--- START ---

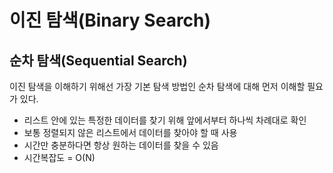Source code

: # 이진 탐색(Binary Search)

## 순차 탐색(Sequential Search)

이진 탐색을 이해하기 위해선 가장 기본 탐색 방법인 순차 탐색에 대해 먼저 이해할 필요가 있다.

* 리스트 안에 있는 특정한 데이터를 찾기 위해 앞에서부터 하나씩 차례대로 확인
* 보통 정렬되지 않은 리스트에서 데이터를 찾아야 할 때 사용
* 시간만 충분하다면 항상 원하는 데이터를 찾을 수 있음
* 시간복잡도 = O(N)

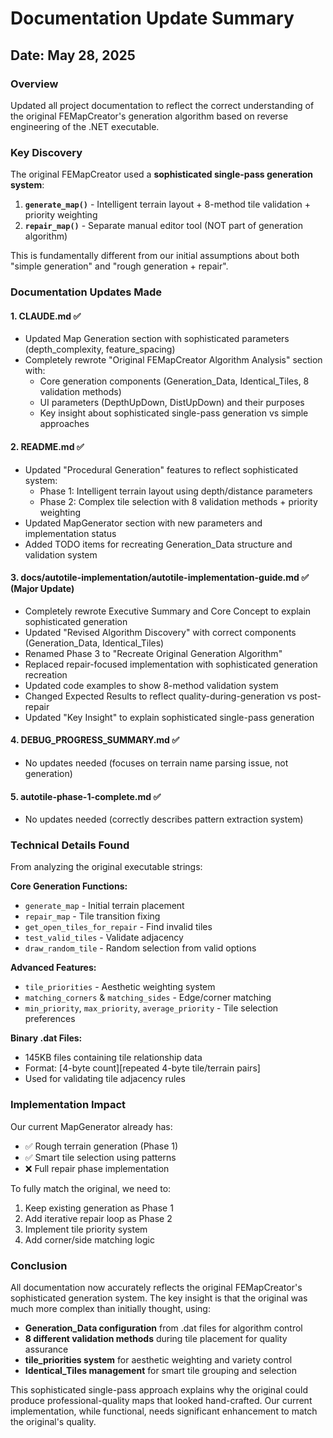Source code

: # Documentation Update Summary

## Date: May 28, 2025

### Overview
Updated all project documentation to reflect the correct understanding of the original FEMapCreator's generation algorithm based on reverse engineering of the .NET executable.

### Key Discovery  
The original FEMapCreator used a **sophisticated single-pass generation system**:
1. **`generate_map()`** - Intelligent terrain layout + 8-method tile validation + priority weighting
2. **`repair_map()`** - Separate manual editor tool (NOT part of generation algorithm)

This is fundamentally different from our initial assumptions about both "simple generation" and "rough generation + repair".

### Documentation Updates Made

#### 1. **CLAUDE.md** ✅
- Updated Map Generation section with sophisticated parameters (depth_complexity, feature_spacing)
- Completely rewrote "Original FEMapCreator Algorithm Analysis" section with:
  - Core generation components (Generation_Data, Identical_Tiles, 8 validation methods)
  - UI parameters (DepthUpDown, DistUpDown) and their purposes
  - Key insight about sophisticated single-pass generation vs simple approaches

#### 2. **README.md** ✅
- Updated "Procedural Generation" features to reflect sophisticated system:
  - Phase 1: Intelligent terrain layout using depth/distance parameters
  - Phase 2: Complex tile selection with 8 validation methods + priority weighting
- Updated MapGenerator section with new parameters and implementation status
- Added TODO items for recreating Generation_Data structure and validation system

#### 3. **docs/autotile-implementation/autotile-implementation-guide.md** ✅ (Major Update)
- Completely rewrote Executive Summary and Core Concept to explain sophisticated generation
- Updated "Revised Algorithm Discovery" with correct components (Generation_Data, Identical_Tiles)
- Renamed Phase 3 to "Recreate Original Generation Algorithm"
- Replaced repair-focused implementation with sophisticated generation recreation
- Updated code examples to show 8-method validation system
- Changed Expected Results to reflect quality-during-generation vs post-repair
- Updated "Key Insight" to explain sophisticated single-pass generation

#### 4. **DEBUG_PROGRESS_SUMMARY.md** ✅
- No updates needed (focuses on terrain name parsing issue, not generation)

#### 5. **autotile-phase-1-complete.md** ✅
- No updates needed (correctly describes pattern extraction system)

### Technical Details Found

From analyzing the original executable strings:

**Core Generation Functions:**
- `generate_map` - Initial terrain placement
- `repair_map` - Tile transition fixing
- `get_open_tiles_for_repair` - Find invalid tiles
- `test_valid_tiles` - Validate adjacency
- `draw_random_tile` - Random selection from valid options

**Advanced Features:**
- `tile_priorities` - Aesthetic weighting system
- `matching_corners` & `matching_sides` - Edge/corner matching
- `min_priority`, `max_priority`, `average_priority` - Tile selection preferences

**Binary .dat Files:**
- 145KB files containing tile relationship data
- Format: [4-byte count][repeated 4-byte tile/terrain pairs]
- Used for validating tile adjacency rules

### Implementation Impact

Our current MapGenerator already has:
- ✅ Rough terrain generation (Phase 1)
- ✅ Smart tile selection using patterns
- ❌ Full repair phase implementation

To fully match the original, we need to:
1. Keep existing generation as Phase 1
2. Add iterative repair loop as Phase 2
3. Implement tile priority system
4. Add corner/side matching logic

### Conclusion

All documentation now accurately reflects the original FEMapCreator's sophisticated generation system. The key insight is that the original was much more complex than initially thought, using:

- **Generation_Data configuration** from .dat files for algorithm control
- **8 different validation methods** during tile placement for quality assurance  
- **tile_priorities system** for aesthetic weighting and variety control
- **Identical_Tiles management** for smart tile grouping and selection

This sophisticated single-pass approach explains why the original could produce professional-quality maps that looked hand-crafted. Our current implementation, while functional, needs significant enhancement to match the original's quality.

--- END ---

■ Goal of the exercise: Output each record verbatim, but skip anything that is a picture.

■ Written solution:
Source code

: # 이진 탐색(Binary Search)

## 순차 탐색(Sequential Search)

이진 탐색을 이해하기 위해선 가장 기본 탐색 방법인 순차 탐색에 대해 먼저 이해할 필요가 있다.

* 리스트 안에 있는 특정한 데이터를 찾기 위해 앞에서부터 하나씩 차례대로 확인
* 보통 정렬되지 않은 리스트에서 데이터를 찾아야 할 때 사용
* 시간만 충분하다면 항상 원하는 데이터를 찾을 수 있음
* 시간복잡도 = O(N)

Source code

: # Documentation Update Summary

## Date: May 28, 2025

### Overview
Updated all project documentation to reflect the correct understanding of the original FEMapCreator's generation algorithm based on reverse engineering of the .NET executable.

### Key Discovery  
The original FEMapCreator used a **sophisticated single-pass generation system**:
1. **`generate_map()`** - Intelligent terrain layout + 8-method tile validation + priority weighting
2. **`repair_map()`** - Separate manual editor tool (NOT part of generation algorithm)

This is fundamentally different from our initial assumptions about both "simple generation" and "rough generation + repair".

### Documentation Updates Made

#### 1. **CLAUDE.md** ✅
- Updated Map Generation section with sophisticated parameters (depth_complexity, feature_spacing)
- Completely rewrote "Original FEMapCreator Algorithm Analysis" section with:
  - Core generation components (Generation_Data, Identical_Tiles, 8 validation methods)
  - UI parameters (DepthUpDown, DistUpDown) and their purposes
  - Key insight about sophisticated single-pass generation vs simple approaches

#### 2. **README.md** ✅
- Updated "Procedural Generation" features to reflect sophisticated system:
  - Phase 1: Intelligent terrain layout using depth/distance parameters
  - Phase 2: Complex tile selection with 8 validation methods + priority weighting
- Updated MapGenerator section with new parameters and implementation status
- Added TODO items for recreating Generation_Data structure and validation system

#### 3. **docs/autotile-implementation/autotile-implementation-guide.md** ✅ (Major Update)
- Completely rewrote Executive Summary and Core Concept to explain sophisticated generation
- Updated "Revised Algorithm Discovery" with correct components (Generation_Data, Identical_Tiles)
- Renamed Phase 3 to "Recreate Original Generation Algorithm"
- Replaced repair-focused implementation with sophisticated generation recreation
- Updated code examples to show 8-method validation system
- Changed Expected Results to reflect quality-during-generation vs post-repair
- Updated "Key Insight" to explain sophisticated single-pass generation

#### 4. **DEBUG_PROGRESS_SUMMARY.md** ✅
- No updates needed (focuses on terrain name parsing issue, not generation)

#### 5. **autotile-phase-1-complete.md** ✅
- No updates needed (correctly describes pattern extraction system)

### Technical Details Found

From analyzing the original executable strings:

**Core Generation Functions:**
- `generate_map` - Initial terrain placement
- `repair_map` - Tile transition fixing
- `get_open_tiles_for_repair` - Find invalid tiles
- `test_valid_tiles` - Validate adjacency
- `draw_random_tile` - Random selection from valid options

**Advanced Features:**
- `tile_priorities` - Aesthetic weighting system
- `matching_corners` & `matching_sides` - Edge/corner matching
- `min_priority`, `max_priority`, `average_priority` - Tile selection preferences

**Binary .dat Files:**
- 145KB files containing tile relationship data
- Format: [4-byte count][repeated 4-byte tile/terrain pairs]
- Used for validating tile adjacency rules

### Implementation Impact

Our current MapGenerator already has:
- ✅ Rough terrain generation (Phase 1)
- ✅ Smart tile selection using patterns
- ❌ Full repair phase implementation

To fully match the original, we need to:
1. Keep existing generation as Phase 1
2. Add iterative repair loop as Phase 2
3. Implement tile priority system
4. Add corner/side matching logic

### Conclusion

All documentation now accurately reflects the original FEMapCreator's sophisticated generation system. The key insight is that the original was much more complex than initially thought, using:

- **Generation_Data configuration** from .dat files for algorithm control
- **8 different validation methods** during tile placement for quality assurance  
- **tile_priorities system** for aesthetic weighting and variety control
- **Identical_Tiles management** for smart tile grouping and selection

This sophisticated single-pass approach explains why the original could produce professional-quality maps that looked hand-crafted. Our current implementation, while functional, needs significant enhancement to match the original's quality.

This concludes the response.